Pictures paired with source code
┄┄┄┄┄┄

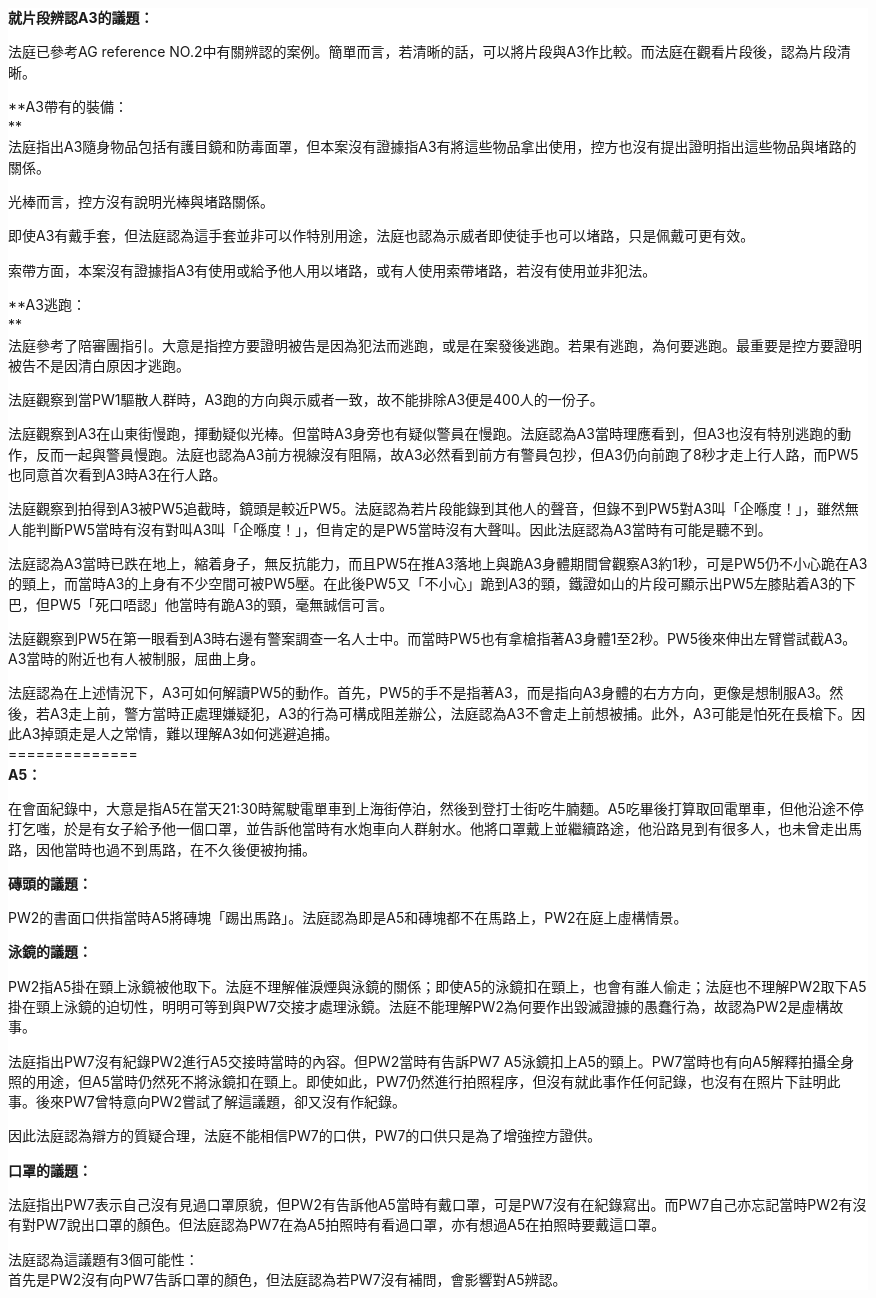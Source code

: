 **就片段辨認A3的議題：**  
  
法庭已參考AG reference NO.2中有關辨認的案例。簡單而言，若清晰的話，可以將片段與A3作比較。而法庭在觀看片段後，認為片段清晰。  
  
**A3帶有的裝備：  
**  
法庭指出A3隨身物品包括有護目鏡和防毒面罩，但本案沒有證據指A3有將這些物品拿出使用，控方也沒有提出證明指出這些物品與堵路的關係。  
  
光棒而言，控方沒有說明光棒與堵路關係。  
  
即使A3有戴手套，但法庭認為這手套並非可以作特別用途，法庭也認為示威者即使徒手也可以堵路，只是佩戴可更有效。  
  
索帶方面，本案沒有證據指A3有使用或給予他人用以堵路，或有人使用索帶堵路，若沒有使用並非犯法。  
  
**A3逃跑：  
**  
法庭參考了陪審團指引。大意是指控方要證明被告是因為犯法而逃跑，或是在案發後逃跑。若果有逃跑，為何要逃跑。最重要是控方要證明被告不是因清白原因才逃跑。  
  
法庭觀察到當PW1驅散人群時，A3跑的方向與示威者一致，故不能排除A3便是400人的一份子。  
  
法庭觀察到A3在山東街慢跑，揮動疑似光棒。但當時A3身旁也有疑似警員在慢跑。法庭認為A3當時理應看到，但A3也沒有特別逃跑的動作，反而一起與警員慢跑。法庭也認為A3前方視線沒有阻隔，故A3必然看到前方有警員包抄，但A3仍向前跑了8秒才走上行人路，而PW5也同意首次看到A3時A3在行人路。  
  
法庭觀察到拍得到A3被PW5追截時，鏡頭是較近PW5。法庭認為若片段能錄到其他人的聲音，但錄不到PW5對A3叫「企喺度！」，雖然無人能判斷PW5當時有沒有對叫A3叫「企喺度！」，但肯定的是PW5當時沒有大聲叫。因此法庭認為A3當時有可能是聽不到。  
  
法庭認為A3當時已跌在地上，縮着身子，無反抗能力，而且PW5在推A3落地上與跪A3身體期間曾觀察A3約1秒，可是PW5仍不小心跪在A3的頸上，而當時A3的上身有不少空間可被PW5壓。在此後PW5又「不小心」跪到A3的頸，鐵證如山的片段可顯示出PW5左膝貼着A3的下巴，但PW5「死口唔認」他當時有跪A3的頸，毫無誠信可言。  
  
法庭觀察到PW5在第一眼看到A3時右邊有警案調查一名人士中。而當時PW5也有拿槍指著A3身體1至2秒。PW5後來伸出左臂嘗試截A3。A3當時的附近也有人被制服，屈曲上身。  
  
法庭認為在上述情況下，A3可如何解讀PW5的動作。首先，PW5的手不是指著A3，而是指向A3身體的右方方向，更像是想制服A3。然後，若A3走上前，警方當時正處理嫌疑犯，A3的行為可構成阻差辦公，法庭認為A3不會走上前想被捕。此外，A3可能是怕死在長槍下。因此A3掉頭走是人之常情，難以理解A3如何逃避追捕。  
\==============  
**A5：**  
  
在會面紀錄中，大意是指A5在當天21:30時駕駛電單車到上海街停泊，然後到登打士街吃牛腩麵。A5吃畢後打算取回電單車，但他沿途不停打乞嗤，於是有女子給予他一個口罩，並告訴他當時有水炮車向人群射水。他將口罩戴上並繼續路途，他沿路見到有很多人，也未曾走出馬路，因他當時也過不到馬路，在不久後便被拘捕。  
  
**磚頭的議題：**  
  
PW2的書面口供指當時A5將磚塊「踢出馬路」。法庭認為即是A5和磚塊都不在馬路上，PW2在庭上虛構情景。  
  
**泳鏡的議題：**  
  
PW2指A5掛在頸上泳鏡被他取下。法庭不理解催淚煙與泳鏡的關係；即使A5的泳鏡扣在頸上，也會有誰人偷走；法庭也不理解PW2取下A5掛在頸上泳鏡的迫切性，明明可等到與PW7交接才處理泳鏡。法庭不能理解PW2為何要作出毀滅證據的愚蠢行為，故認為PW2是虛構故事。  
  
法庭指出PW7沒有紀錄PW2進行A5交接時當時的內容。但PW2當時有告訴PW7 A5泳鏡扣上A5的頸上。PW7當時也有向A5解釋拍攝全身照的用途，但A5當時仍然死不將泳鏡扣在頸上。即使如此，PW7仍然進行拍照程序，但沒有就此事作任何記錄，也沒有在照片下註明此事。後來PW7曾特意向PW2嘗試了解這議題，卻又沒有作紀錄。  
  
因此法庭認為辯方的質疑合理，法庭不能相信PW7的口供，PW7的口供只是為了增強控方證供。  
  
**口罩的議題：**  
  
法庭指出PW7表示自己沒有見過口罩原貌，但PW2有告訴他A5當時有戴口罩，可是PW7沒有在紀錄寫出。而PW7自己亦忘記當時PW2有沒有對PW7說出口罩的顏色。但法庭認為PW7在為A5拍照時有看過口罩，亦有想過A5在拍照時要戴這口罩。  
  
法庭認為這議題有3個可能性：  
首先是PW2沒有向PW7告訴口罩的顏色，但法庭認為若PW7沒有補問，會影響對A5辨認。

┄┄┄┄┄┄

Exercise objective:
Retype the entries exactly, skipping every picture.

Problem solution:
Source code

: **就片段辨認A3的議題：**  
  
法庭已參考AG reference NO.2中有關辨認的案例。簡單而言，若清晰的話，可以將片段與A3作比較。而法庭在觀看片段後，認為片段清晰。  
  
**A3帶有的裝備：  
**  
法庭指出A3隨身物品包括有護目鏡和防毒面罩，但本案沒有證據指A3有將這些物品拿出使用，控方也沒有提出證明指出這些物品與堵路的關係。  
  
光棒而言，控方沒有說明光棒與堵路關係。  
  
即使A3有戴手套，但法庭認為這手套並非可以作特別用途，法庭也認為示威者即使徒手也可以堵路，只是佩戴可更有效。  
  
索帶方面，本案沒有證據指A3有使用或給予他人用以堵路，或有人使用索帶堵路，若沒有使用並非犯法。  
  
**A3逃跑：  
**  
法庭參考了陪審團指引。大意是指控方要證明被告是因為犯法而逃跑，或是在案發後逃跑。若果有逃跑，為何要逃跑。最重要是控方要證明被告不是因清白原因才逃跑。  
  
法庭觀察到當PW1驅散人群時，A3跑的方向與示威者一致，故不能排除A3便是400人的一份子。  
  
法庭觀察到A3在山東街慢跑，揮動疑似光棒。但當時A3身旁也有疑似警員在慢跑。法庭認為A3當時理應看到，但A3也沒有特別逃跑的動作，反而一起與警員慢跑。法庭也認為A3前方視線沒有阻隔，故A3必然看到前方有警員包抄，但A3仍向前跑了8秒才走上行人路，而PW5也同意首次看到A3時A3在行人路。  
  
法庭觀察到拍得到A3被PW5追截時，鏡頭是較近PW5。法庭認為若片段能錄到其他人的聲音，但錄不到PW5對A3叫「企喺度！」，雖然無人能判斷PW5當時有沒有對叫A3叫「企喺度！」，但肯定的是PW5當時沒有大聲叫。因此法庭認為A3當時有可能是聽不到。  
  
法庭認為A3當時已跌在地上，縮着身子，無反抗能力，而且PW5在推A3落地上與跪A3身體期間曾觀察A3約1秒，可是PW5仍不小心跪在A3的頸上，而當時A3的上身有不少空間可被PW5壓。在此後PW5又「不小心」跪到A3的頸，鐵證如山的片段可顯示出PW5左膝貼着A3的下巴，但PW5「死口唔認」他當時有跪A3的頸，毫無誠信可言。  
  
法庭觀察到PW5在第一眼看到A3時右邊有警案調查一名人士中。而當時PW5也有拿槍指著A3身體1至2秒。PW5後來伸出左臂嘗試截A3。A3當時的附近也有人被制服，屈曲上身。  
  
法庭認為在上述情況下，A3可如何解讀PW5的動作。首先，PW5的手不是指著A3，而是指向A3身體的右方方向，更像是想制服A3。然後，若A3走上前，警方當時正處理嫌疑犯，A3的行為可構成阻差辦公，法庭認為A3不會走上前想被捕。此外，A3可能是怕死在長槍下。因此A3掉頭走是人之常情，難以理解A3如何逃避追捕。  
\==============  
**A5：**  
  
在會面紀錄中，大意是指A5在當天21:30時駕駛電單車到上海街停泊，然後到登打士街吃牛腩麵。A5吃畢後打算取回電單車，但他沿途不停打乞嗤，於是有女子給予他一個口罩，並告訴他當時有水炮車向人群射水。他將口罩戴上並繼續路途，他沿路見到有很多人，也未曾走出馬路，因他當時也過不到馬路，在不久後便被拘捕。  
  
**磚頭的議題：**  
  
PW2的書面口供指當時A5將磚塊「踢出馬路」。法庭認為即是A5和磚塊都不在馬路上，PW2在庭上虛構情景。  
  
**泳鏡的議題：**  
  
PW2指A5掛在頸上泳鏡被他取下。法庭不理解催淚煙與泳鏡的關係；即使A5的泳鏡扣在頸上，也會有誰人偷走；法庭也不理解PW2取下A5掛在頸上泳鏡的迫切性，明明可等到與PW7交接才處理泳鏡。法庭不能理解PW2為何要作出毀滅證據的愚蠢行為，故認為PW2是虛構故事。  
  
法庭指出PW7沒有紀錄PW2進行A5交接時當時的內容。但PW2當時有告訴PW7 A5泳鏡扣上A5的頸上。PW7當時也有向A5解釋拍攝全身照的用途，但A5當時仍然死不將泳鏡扣在頸上。即使如此，PW7仍然進行拍照程序，但沒有就此事作任何記錄，也沒有在照片下註明此事。後來PW7曾特意向PW2嘗試了解這議題，卻又沒有作紀錄。  
  
因此法庭認為辯方的質疑合理，法庭不能相信PW7的口供，PW7的口供只是為了增強控方證供。  
  
**口罩的議題：**  
  
法庭指出PW7表示自己沒有見過口罩原貌，但PW2有告訴他A5當時有戴口罩，可是PW7沒有在紀錄寫出。而PW7自己亦忘記當時PW2有沒有對PW7說出口罩的顏色。但法庭認為PW7在為A5拍照時有看過口罩，亦有想過A5在拍照時要戴這口罩。  
  
法庭認為這議題有3個可能性：  
首先是PW2沒有向PW7告訴口罩的顏色，但法庭認為若PW7沒有補問，會影響對A5辨認。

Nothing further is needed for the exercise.